# Work item:
Could you transcribe exactly the lines below, from the line with "or, instead e.g." through the line with "Illustrer par un", and nothing else, leaving out the pictures?

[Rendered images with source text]
[Start of Attachment]

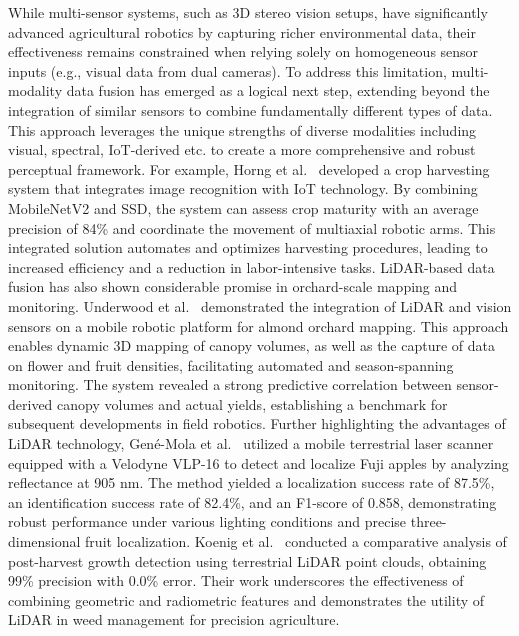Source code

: \documentclass[pdflatex,sn-mathphys-num]{sn-jnl}
\begin{document}
While multi-sensor systems, such as 3D stereo vision setups, have significantly advanced agricultural robotics by capturing richer environmental data, their effectiveness remains constrained when relying solely on homogeneous sensor inputs (e.g., visual data from dual cameras). To address this limitation, multi-modality data fusion has emerged as a logical next step, extending beyond the integration of similar sensors to combine fundamentally different types of data. This approach leverages the unique strengths of diverse modalities including visual, spectral, IoT-derived etc. to create a more comprehensive and robust perceptual framework.
For example, Horng et al.~\cite{horng2019smart} developed a crop harvesting system that integrates image recognition with IoT technology. By combining MobileNetV2 and SSD, the system can assess crop maturity with an average precision of 84\% and coordinate the movement of multiaxial robotic arms. This integrated solution automates and optimizes harvesting procedures, leading to increased efficiency and a reduction in labor-intensive tasks.
LiDAR-based data fusion has also shown considerable promise in orchard-scale mapping and monitoring. Underwood et al.~\cite{underwood2016mapping} demonstrated the integration of LiDAR and vision sensors on a mobile robotic platform for almond orchard mapping. This approach enables dynamic 3D mapping of canopy volumes, as well as the capture of data on flower and fruit densities, facilitating automated and season-spanning monitoring. The system revealed a strong predictive correlation between sensor-derived canopy volumes and actual yields, establishing a benchmark for subsequent developments in field robotics.
Further highlighting the advantages of LiDAR technology, Gené-Mola et al.~\cite{gene2019fruit} utilized a mobile terrestrial laser scanner equipped with a Velodyne VLP-16 to detect and localize Fuji apples by analyzing reflectance at 905 nm. The method yielded a localization success rate of 87.5\%, an identification success rate of 82.4\%, and an F1-score of 0.858, demonstrating robust performance under various lighting conditions and precise three-dimensional fruit localization. Koenig et al.~\cite{koenig2015comparative} conducted a comparative analysis of post-harvest growth detection using terrestrial LiDAR point clouds, obtaining 99\% precision with 0.0\% error. Their work underscores the effectiveness of combining geometric and radiometric features and demonstrates the utility of LiDAR in weed management for precision agriculture.
\end{document}
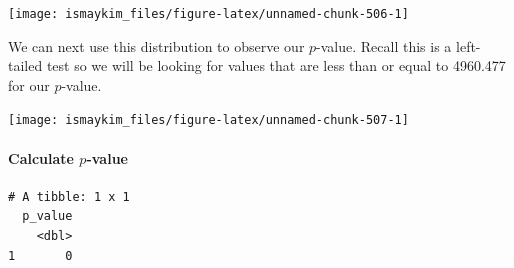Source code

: \documentclass[12pt,]{krantz}
\makeatletter
\newenvironment{Shaded}{\begin{snugshade}}{\end{snugshade}}
\newcommand{\KeywordTok}[1]{\textcolor[rgb]{0.27,0.27,0.27}{\textbf{#1}}}
\newcommand{\DataTypeTok}[1]{\textcolor[rgb]{0.27,0.27,0.27}{#1}}
\newcommand{\StringTok}[1]{\textcolor[rgb]{0.5,0.5,0.5}{#1}}
\newcommand{\OperatorTok}[1]{\textcolor[rgb]{0.43,0.43,0.43}{\textbf{#1}}}
\newcommand{\NormalTok}[1]{#1}
\let\oldparagraph\paragraph
\renewcommand{\paragraph}[1]{\oldparagraph{#1}\mbox{}}
\newenvironment{kframe}{%
\medskip{}
\setlength{\fboxsep}{.8em}
 \def\at@end@of@kframe{}%
 \ifinner\ifhmode%
  \def\at@end@of@kframe{\end{minipage}}%
  \begin{minipage}{\columnwidth}%
 \fi\fi%
 \def\FrameCommand##1{\hskip\@totalleftmargin \hskip-\fboxsep
 \colorbox{shadecolor}{##1}\hskip-\fboxsep
     \hskip-\linewidth \hskip-\@totalleftmargin \hskip\columnwidth}%
 \MakeFramed {\advance\hsize-\width
   \@totalleftmargin\z@ \linewidth\hsize
   \@setminipage}}%
 {\par\unskip\endMakeFramed%
 \at@end@of@kframe}
\renewenvironment{Shaded}{\begin{kframe}}{\end{kframe}}
\makeatother
\begin{document}
\begin{Shaded}
\end{Shaded}

\begin{center}\texttt{[image: ismaykim\_files/figure-latex/unnamed-chunk-506-1]} \end{center}

We can next use this distribution to observe our \(p\)-value. Recall
this is a left-tailed test so we will be looking for values that are
less than or equal to 4960.477 for our \(p\)-value.

\begin{Shaded}
\end{Shaded}

\begin{center}\texttt{[image: ismaykim\_files/figure-latex/unnamed-chunk-507-1]} \end{center}

\paragraph{\texorpdfstring{Calculate
\(p\)-value}{Calculate p-value}}\label{calculate-p-value-4}

\begin{Shaded}
\end{Shaded}

\begin{verbatim}
# A tibble: 1 x 1
  p_value
    <dbl>
1       0
\end{verbatim}
\end{document}
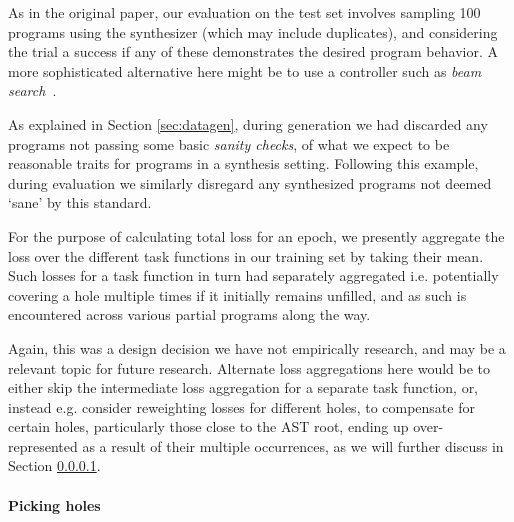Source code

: \documentclass{article}
\begin{document}
As in the original paper,
our evaluation on the test set involves sampling 100 programs using the synthesizer (which may include duplicates),
and considering the trial a success if any of these demonstrates the desired program behavior.
A more sophisticated alternative here might be to use a controller such as \emph{beam search}~\citep{polosukhin2018neural}.

As explained in Section \ref{sec:datagen},
during generation we had discarded any programs not passing some basic \emph{sanity checks},
of what we expect to be reasonable traits for programs in a synthesis setting.
Following this example, during evaluation we similarly disregard any synthesized programs not deemed `sane' by this standard.

For the purpose of calculating total loss for an epoch,
we presently aggregate the loss over the different
task functions in our training set by taking their mean.
Such losses for a task function in turn had separately aggregated
i.e. potentially covering a hole multiple times if it initially remains unfilled,
and as such is encountered across various partial programs along the way.

Again, this was a design decision we have not empirically research,
and may be a relevant topic for future research.
Alternate loss aggregations here would be to either
skip the intermediate loss aggregation for a separate task function,
or, instead e.g. consider reweighting losses for different holes,
to compensate for certain holes, particularly those close to the AST root,
ending up over-represented as a result of their multiple occurrences,
as we will further discuss in Section \ref{sec:picking}.

\paragraph{Picking holes} \label{sec:picking}
\end{document}
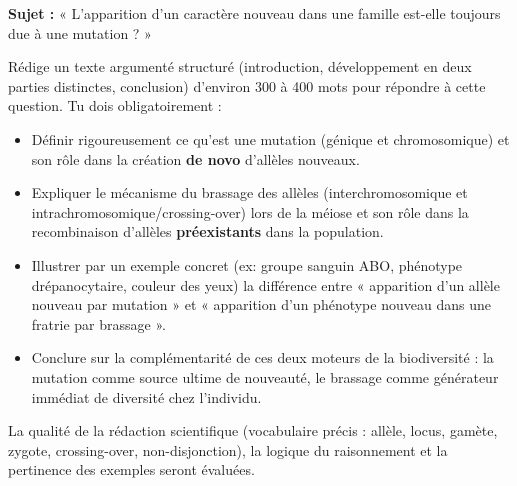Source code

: \documentclass[11pt]{article}
\begin{document}
\begin{exercice}
\textbf{Sujet :} « L'apparition d'un caractère nouveau dans une famille est-elle toujours due à une mutation ? »

Rédige un texte argumenté structuré (introduction, développement en deux parties distinctes, conclusion) d'environ 300 à 400 mots pour répondre à cette question. Tu dois obligatoirement :
\begin{itemize}
    \item Définir rigoureusement ce qu'est une mutation (génique et chromosomique) et son rôle dans la création \textbf{de novo} d'allèles nouveaux.
    \item Expliquer le mécanisme du brassage des allèles (interchromosomique et intrachromosomique/crossing-over) lors de la méiose et son rôle dans la recombinaison d'allèles \textbf{préexistants} dans la population.
    \item Illustrer par un exemple concret (ex: groupe sanguin ABO, phénotype drépanocytaire, couleur des yeux) la différence entre « apparition d'un allèle nouveau par mutation » et « apparition d'un phénotype nouveau dans une fratrie par brassage ».
    \item Conclure sur la complémentarité de ces deux moteurs de la biodiversité : la mutation comme source ultime de nouveauté, le brassage comme générateur immédiat de diversité chez l'individu.
\end{itemize}
La qualité de la rédaction scientifique (vocabulaire précis : allèle, locus, gamète, zygote, crossing-over, non-disjonction), la logique du raisonnement et la pertinence des exemples seront évaluées.
\end{exercice}
\end{document}

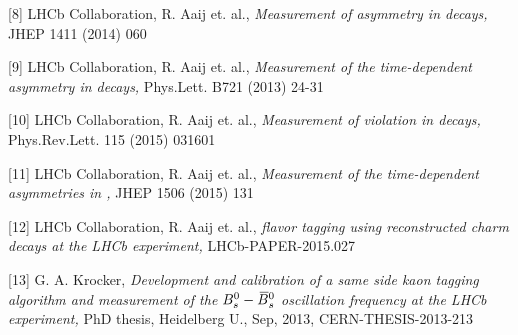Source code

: {\begin{minipage}{0.474\boxwidth}
\vspace{0.10em}
\end{minipage}
\hfill
\begin{minipage}{0.474\boxwidth}
\begin{compactitem}
{\tiny\item[{[8]}] LHCb Collaboration, R. Aaij et. al., {\it Measurement of \CP asymmetry in \BsToDsK decays, } JHEP 1411 (2014) 060}
\end{compactitem}
\begin{compactitem}
{\tiny\item[{[9]}] LHCb Collaboration, R. Aaij et. al., {\it Measurement of the time-dependent \CP asymmetry in \BdToJPsiKS decays, } Phys.Lett. B721 (2013) 24-31}
\end{compactitem}
\begin{compactitem}
{\tiny\item[{[10]}] LHCb Collaboration, R. Aaij et. al., {\it Measurement of \CP violation in \BdToJPsiKS decays, } Phys.Rev.Lett. 115 (2015) 031601}
\end{compactitem}
\begin{compactitem}
{\tiny\item[{[11]}] LHCb Collaboration, R. Aaij et. al., {\it Measurement of the time-dependent \CP asymmetries in \BsToJPsiKS, } JHEP 1506 (2015) 131}
\end{compactitem}
\begin{compactitem}
{\tiny\item[{[12]}] LHCb Collaboration, R. Aaij et. al., {\it \B flavor tagging using reconstructed charm decays at the LHCb experiment, } LHCb-PAPER-2015.027}
\end{compactitem}
\begin{compactitem}
{\tiny\item[{[13]}] G. A. Krocker, {\it Development and calibration of a same side kaon tagging algorithm and measurement of the $B^0_s-\kern 0.18em\overline{\kern -0.18em B}{}^0_s$ oscillation frequency \dms at the LHCb experiment, } PhD thesis, Heidelberg U., Sep, 2013, CERN-THESIS-2013-213}
\end{compactitem}
\vspace{0.10em}
\end{minipage}

}
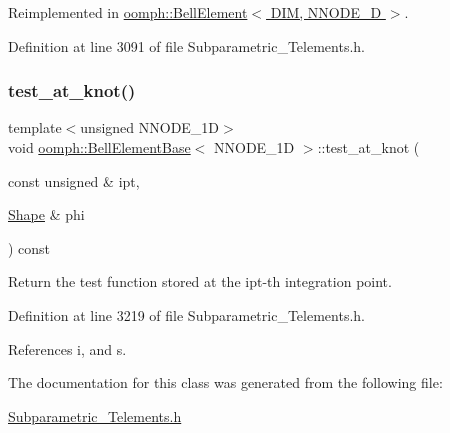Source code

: Reimplemented in \hyperlink{classoomph_1_1BellElement_a99afdb504fee71cb9c557ecb5069cd95}{oomph\+::\+Bell\+Element$<$ D\+I\+M, N\+N\+O\+D\+E\+\_\+D $>$}.



Definition at line 3091 of file Subparametric\+\_\+\+Telements.\+h.

\mbox{\label{classoomph_1_1BellElementBase_aa838429de6549ebb7b9c6d47b17b7859}} 
\subsubsection{\texorpdfstring{test\+\_\+at\+\_\+knot()}{test\_at\_knot()}}
{\footnotesize\ttfamily template$<$unsigned N\+N\+O\+D\+E\+\_\+1D$>$ \\
void \hyperlink{classoomph_1_1BellElementBase}{oomph\+::\+Bell\+Element\+Base}$<$ N\+N\+O\+D\+E\+\_\+1D $>$\+::test\+\_\+at\+\_\+knot (\begin{DoxyParamCaption}\item[{const unsigned \&}]{ipt,  }\item[{\hyperlink{classoomph_1_1Shape}{Shape} \&}]{phi }\end{DoxyParamCaption}) const\hspace{0.3cm}{\ttfamily [inline]}}



Return the test function stored at the ipt-\/th integration point. 



Definition at line 3219 of file Subparametric\+\_\+\+Telements.\+h.



References i, and s.



The documentation for this class was generated from the following file\+:\begin{DoxyCompactItemize}
\item 
\hyperlink{Subparametric__Telements_8h}{Subparametric\+\_\+\+Telements.\+h}\end{DoxyCompactItemize}

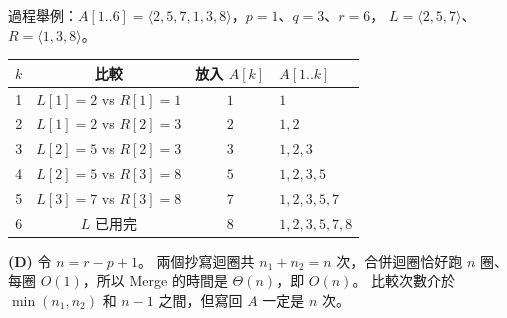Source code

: \begin{pastsoln}
過程舉例：$A[1..6] = \langle 2, 5, 7, 1, 3, 8\rangle$，$p = 1$、$q = 3$、$r = 6$，
$L = \langle 2, 5, 7\rangle$、$R = \langle 1, 3, 8\rangle$。
\begin{center}
\begin{tabular}{cccl}
\toprule
$k$ & 比較 & 放入 $A[k]$ & $A[1..k]$ \\
\midrule
1 & $L[1] = 2$ vs $R[1] = 1$ & $1$ & $1$ \\
2 & $L[1] = 2$ vs $R[2] = 3$ & $2$ & $1, 2$ \\
3 & $L[2] = 5$ vs $R[2] = 3$ & $3$ & $1, 2, 3$ \\
4 & $L[2] = 5$ vs $R[3] = 8$ & $5$ & $1, 2, 3, 5$ \\
5 & $L[3] = 7$ vs $R[3] = 8$ & $7$ & $1, 2, 3, 5, 7$ \\
6 & $L$ 已用完 & $8$ & $1, 2, 3, 5, 7, 8$ \\
\bottomrule
\end{tabular}
\end{center}

\textbf{(D)} 令 $n = r - p + 1$。 兩個抄寫迴圈共 $n_1 + n_2 = n$ 次，合併迴圈恰好跑 $n$ 圈、每圈
$O(1)$，所以 Merge 的時間是 $\Theta(n)$，即 $O(n)$。 比較次數介於 $\min(n_1, n_2)$ 和 $n - 1$
之間，但寫回 $A$ 一定是 $n$ 次。
\end{pastsoln}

[End of Attachment]

# Answer:
or, instead e.g. consider reweighting losses for different holes,
to compensate for certain holes, particularly those close to the AST root,
ending up over-represented as a result of their multiple occurrences,
as we will further discuss in Section \ref{sec:picking}.

\paragraph{Picking holes} \label{sec:picking}
\end{document}
Source code

: \documentclass[11pt]{article}
\begin{document}
\begin{exercice}
\textbf{Sujet :} « L'apparition d'un caractère nouveau dans une famille est-elle toujours due à une mutation ? »

Rédige un texte argumenté structuré (introduction, développement en deux parties distinctes, conclusion) d'environ 300 à 400 mots pour répondre à cette question. Tu dois obligatoirement :
\begin{itemize}
    \item Définir rigoureusement ce qu'est une mutation (génique et chromosomique) et son rôle dans la création \textbf{de novo} d'allèles nouveaux.
    \item Expliquer le mécanisme du brassage des allèles (interchromosomique et intrachromosomique/crossing-over) lors de la méiose et son rôle dans la recombinaison d'allèles \textbf{préexistants} dans la population.
    \item Illustrer par un exemple concret (ex: groupe sanguin ABO, phénotype drépanocytaire, couleur des yeux) la différence entre « apparition d'un allèle nouveau par mutation » et « apparition d'un phénotype nouveau dans une fratrie par brassage ».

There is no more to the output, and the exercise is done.